- Born: María del Carmen Sánchez Castañeda 1936 Irapuato, Guanajuato
- Spouse: Héctor García Cobo
- Website: http://www.fundacionarchivohectorgarcia.net/

= María García (photographer) =

Mexican photographer and photojournalist (born 1936)

María García is a Mexican photographer and photojournalist, whose work has been recognized with membership in the Salón de la Plástica Mexicana, and the Coatlicue Prize from the ComuArte, Mujeres en el Arte (Women in Art) organization.

She was born María del Carmen Sánchez Castañeda in Irapuato, Guanajuato in 1936, but when she was six months old, her family moved to Mexico City where she grew up. As a child, she won a drawing contest with the Excélsior newspaper, and received a camera as a prize. This was the beginning of her work as a photographer, documenting aspects of her life. Her parents separated when she was still young, and she had to work as well as study to help her family's finances. Her aunt owned a photography business, where one day she met photographer Héctor García Cobo. She married him not long after, when she was only eighteen years old.

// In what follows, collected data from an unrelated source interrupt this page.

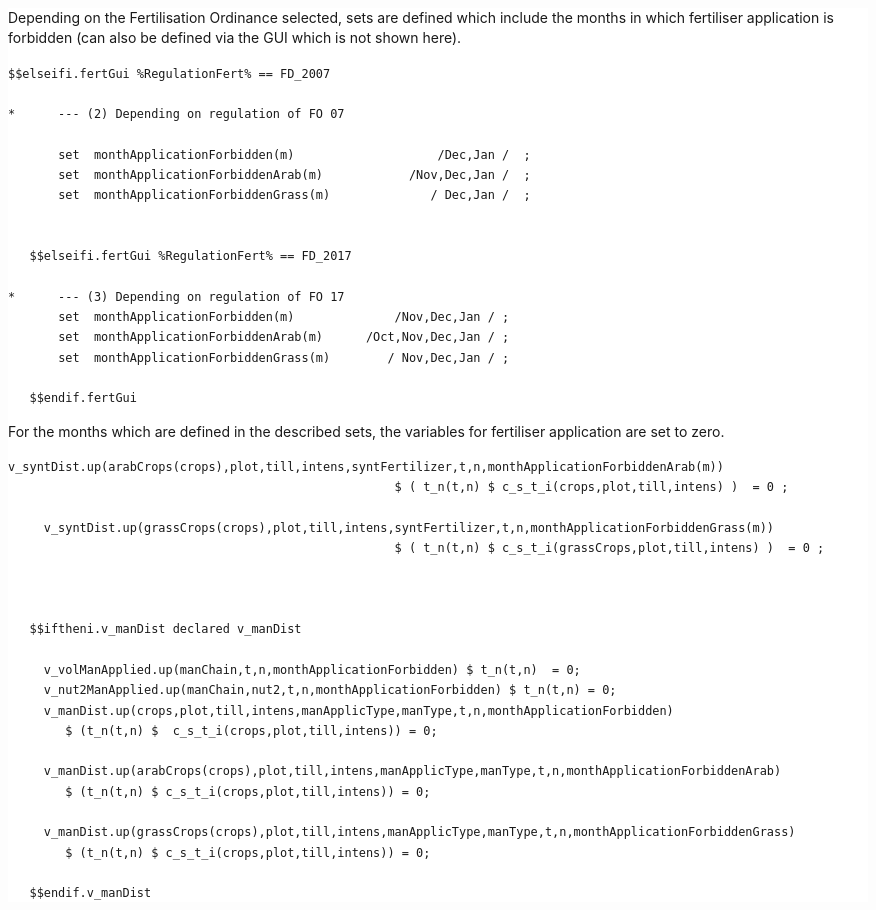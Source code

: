 Depending on the Fertilisation Ordinance selected, sets are defined which include the months in which fertiliser application is forbidden (can also be defined
via the GUI which is not shown here).

[embedmd]:# (N:/em/work1/FarmDyn/FarmDyn_QM/gams/coeffgen/fertilizing.gms GAMS /\$\$elseifi.*?==\sFD_2007/ /\$\$endif.fertGui/)
```GAMS
$$elseifi.fertGui %RegulationFert% == FD_2007

*      --- (2) Depending on regulation of FO 07

       set  monthApplicationForbidden(m)                    /Dec,Jan /  ;
       set  monthApplicationForbiddenArab(m)            /Nov,Dec,Jan /  ;
       set  monthApplicationForbiddenGrass(m)              / Dec,Jan /  ;


   $$elseifi.fertGui %RegulationFert% == FD_2017

*      --- (3) Depending on regulation of FO 17
       set  monthApplicationForbidden(m)              /Nov,Dec,Jan / ;
       set  monthApplicationForbiddenArab(m)      /Oct,Nov,Dec,Jan / ;
       set  monthApplicationForbiddenGrass(m)        / Nov,Dec,Jan / ;

   $$endif.fertGui
```

For the months which are defined in the described sets, the variables for fertiliser application are set to zero.

[embedmd]:# (N:/em/work1/FarmDyn/FarmDyn_QM/gams/coeffgen/fertilizing.gms GAMS /v_syntDist.up.*?\(arabCrops.*?till/ /\$\$endif\.v_manDist/)
```GAMS
v_syntDist.up(arabCrops(crops),plot,till,intens,syntFertilizer,t,n,monthApplicationForbiddenArab(m))
                                                      $ ( t_n(t,n) $ c_s_t_i(crops,plot,till,intens) )  = 0 ;

     v_syntDist.up(grassCrops(crops),plot,till,intens,syntFertilizer,t,n,monthApplicationForbiddenGrass(m))
                                                      $ ( t_n(t,n) $ c_s_t_i(grassCrops,plot,till,intens) )  = 0 ;



   $$iftheni.v_manDist declared v_manDist

     v_volManApplied.up(manChain,t,n,monthApplicationForbidden) $ t_n(t,n)  = 0;
     v_nut2ManApplied.up(manChain,nut2,t,n,monthApplicationForbidden) $ t_n(t,n) = 0;
     v_manDist.up(crops,plot,till,intens,manApplicType,manType,t,n,monthApplicationForbidden)
        $ (t_n(t,n) $  c_s_t_i(crops,plot,till,intens)) = 0;

     v_manDist.up(arabCrops(crops),plot,till,intens,manApplicType,manType,t,n,monthApplicationForbiddenArab)
        $ (t_n(t,n) $ c_s_t_i(crops,plot,till,intens)) = 0;

     v_manDist.up(grassCrops(crops),plot,till,intens,manApplicType,manType,t,n,monthApplicationForbiddenGrass)
        $ (t_n(t,n) $ c_s_t_i(crops,plot,till,intens)) = 0;

   $$endif.v_manDist
```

After five years of marriage, she began working with her husband as a darkroom assistant, developing rolls that Héctor had shot. This prompted María to take her photography more seriously, balancing the raising of her children, the work with her husband and her own photography projects, starting in 1965.

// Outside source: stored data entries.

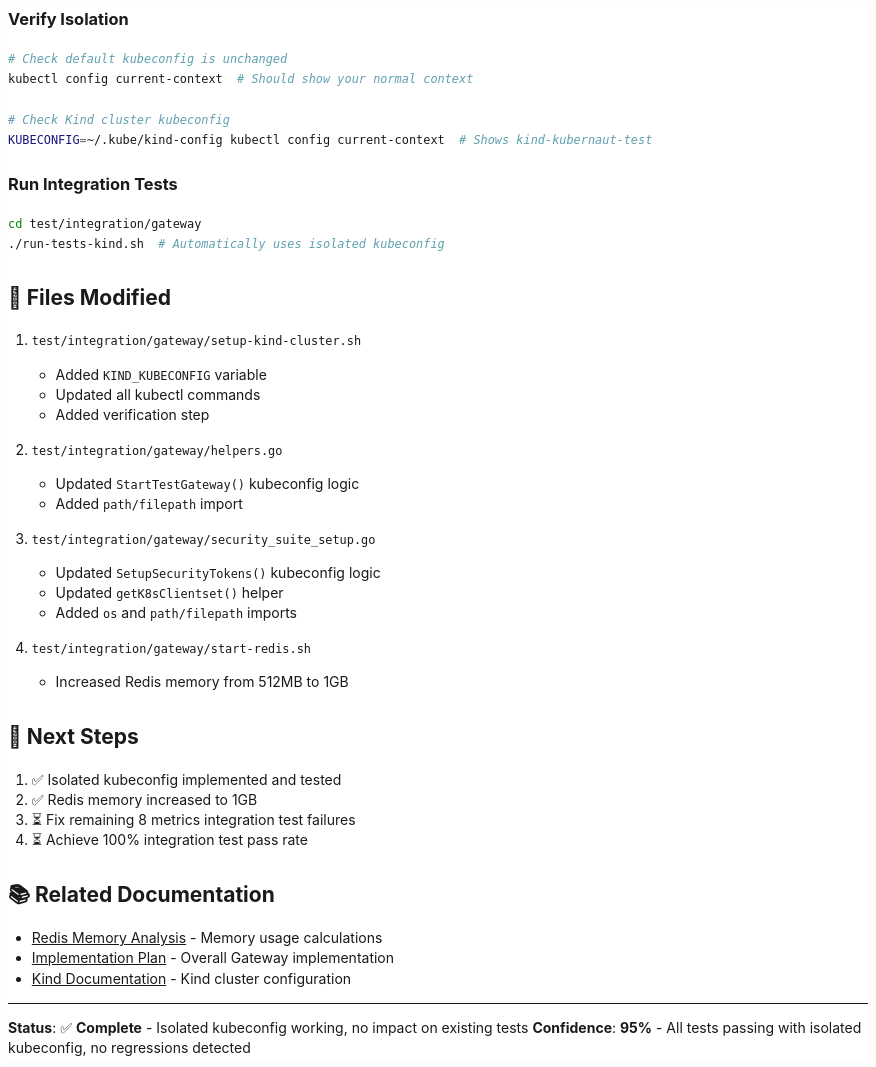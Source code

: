 ### **Verify Isolation**
```bash
# Check default kubeconfig is unchanged
kubectl config current-context  # Should show your normal context

# Check Kind cluster kubeconfig
KUBECONFIG=~/.kube/kind-config kubectl config current-context  # Shows kind-kubernaut-test
```

### **Run Integration Tests**
```bash
cd test/integration/gateway
./run-tests-kind.sh  # Automatically uses isolated kubeconfig
```

## 📝 **Files Modified**

1. `test/integration/gateway/setup-kind-cluster.sh`
   - Added `KIND_KUBECONFIG` variable
   - Updated all kubectl commands
   - Added verification step

2. `test/integration/gateway/helpers.go`
   - Updated `StartTestGateway()` kubeconfig logic
   - Added `path/filepath` import

3. `test/integration/gateway/security_suite_setup.go`
   - Updated `SetupSecurityTokens()` kubeconfig logic
   - Updated `getK8sClientset()` helper
   - Added `os` and `path/filepath` imports

4. `test/integration/gateway/start-redis.sh`
   - Increased Redis memory from 512MB to 1GB

## 🎯 **Next Steps**

1. ✅ Isolated kubeconfig implemented and tested
2. ✅ Redis memory increased to 1GB
3. ⏳ Fix remaining 8 metrics integration test failures
4. ⏳ Achieve 100% integration test pass rate

## 📚 **Related Documentation**

- [Redis Memory Analysis](REDIS_MEMORY_ANALYSIS.md) - Memory usage calculations
- [Implementation Plan](../../../docs/services/stateless/gateway-service/IMPLEMENTATION_PLAN_V2.12.md) - Overall Gateway implementation
- [Kind Documentation](https://kind.sigs.k8s.io/) - Kind cluster configuration

---

**Status**: ✅ **Complete** - Isolated kubeconfig working, no impact on existing tests
**Confidence**: **95%** - All tests passing with isolated kubeconfig, no regressions detected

María began working freelance with a number of newspapers and magazines in Mexico and also became known for her photographic portraits of women such as Mother Teresa, Valentina Tereshkova and Nancy Cárdenas. In 1968, she collaborated with writer Elena Poniatowska, taking photos of the Olympics and students protests of that year.

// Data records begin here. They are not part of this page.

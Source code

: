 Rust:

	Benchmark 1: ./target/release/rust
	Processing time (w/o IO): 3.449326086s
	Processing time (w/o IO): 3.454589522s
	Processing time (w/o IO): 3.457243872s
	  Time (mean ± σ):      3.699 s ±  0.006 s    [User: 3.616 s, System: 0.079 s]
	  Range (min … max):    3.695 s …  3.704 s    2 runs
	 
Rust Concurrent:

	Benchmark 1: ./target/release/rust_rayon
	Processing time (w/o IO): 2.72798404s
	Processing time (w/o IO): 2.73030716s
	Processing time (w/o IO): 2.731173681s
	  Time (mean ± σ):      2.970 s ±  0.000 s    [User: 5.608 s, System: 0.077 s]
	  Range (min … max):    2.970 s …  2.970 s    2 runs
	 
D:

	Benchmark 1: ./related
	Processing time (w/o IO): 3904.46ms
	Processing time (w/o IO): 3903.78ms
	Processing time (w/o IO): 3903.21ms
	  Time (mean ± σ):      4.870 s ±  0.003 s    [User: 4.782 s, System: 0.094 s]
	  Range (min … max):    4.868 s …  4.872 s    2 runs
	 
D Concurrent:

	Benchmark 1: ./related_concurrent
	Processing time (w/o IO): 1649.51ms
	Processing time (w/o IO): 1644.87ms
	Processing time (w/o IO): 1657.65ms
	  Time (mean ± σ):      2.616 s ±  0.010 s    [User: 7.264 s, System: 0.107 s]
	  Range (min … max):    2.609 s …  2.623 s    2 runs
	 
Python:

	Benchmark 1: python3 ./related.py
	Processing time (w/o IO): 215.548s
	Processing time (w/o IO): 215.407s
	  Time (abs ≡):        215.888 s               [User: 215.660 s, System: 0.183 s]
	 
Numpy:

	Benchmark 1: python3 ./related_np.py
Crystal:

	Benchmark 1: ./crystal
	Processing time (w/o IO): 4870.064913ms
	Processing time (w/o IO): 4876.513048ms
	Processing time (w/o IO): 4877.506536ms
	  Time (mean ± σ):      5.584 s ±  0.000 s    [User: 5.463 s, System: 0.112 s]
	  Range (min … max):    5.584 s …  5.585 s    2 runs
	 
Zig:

María's first exhibition of her work was at the Casa del Lago (UNAM), and has since been featured in numerous individual and collective exhibitions in venues such as the Palacio de Bellas Artes, the Museo de Arte Moderno and the Salón de la Plástica Mexicana. Her most noted artistic photos combine photography with graphic design, using light and the positioning of objects over others.

Along with her husband, María founded the María y Héctor García Foundation, located in Mexico City. The location conserved a collection of over 1.5 million images taken by the two.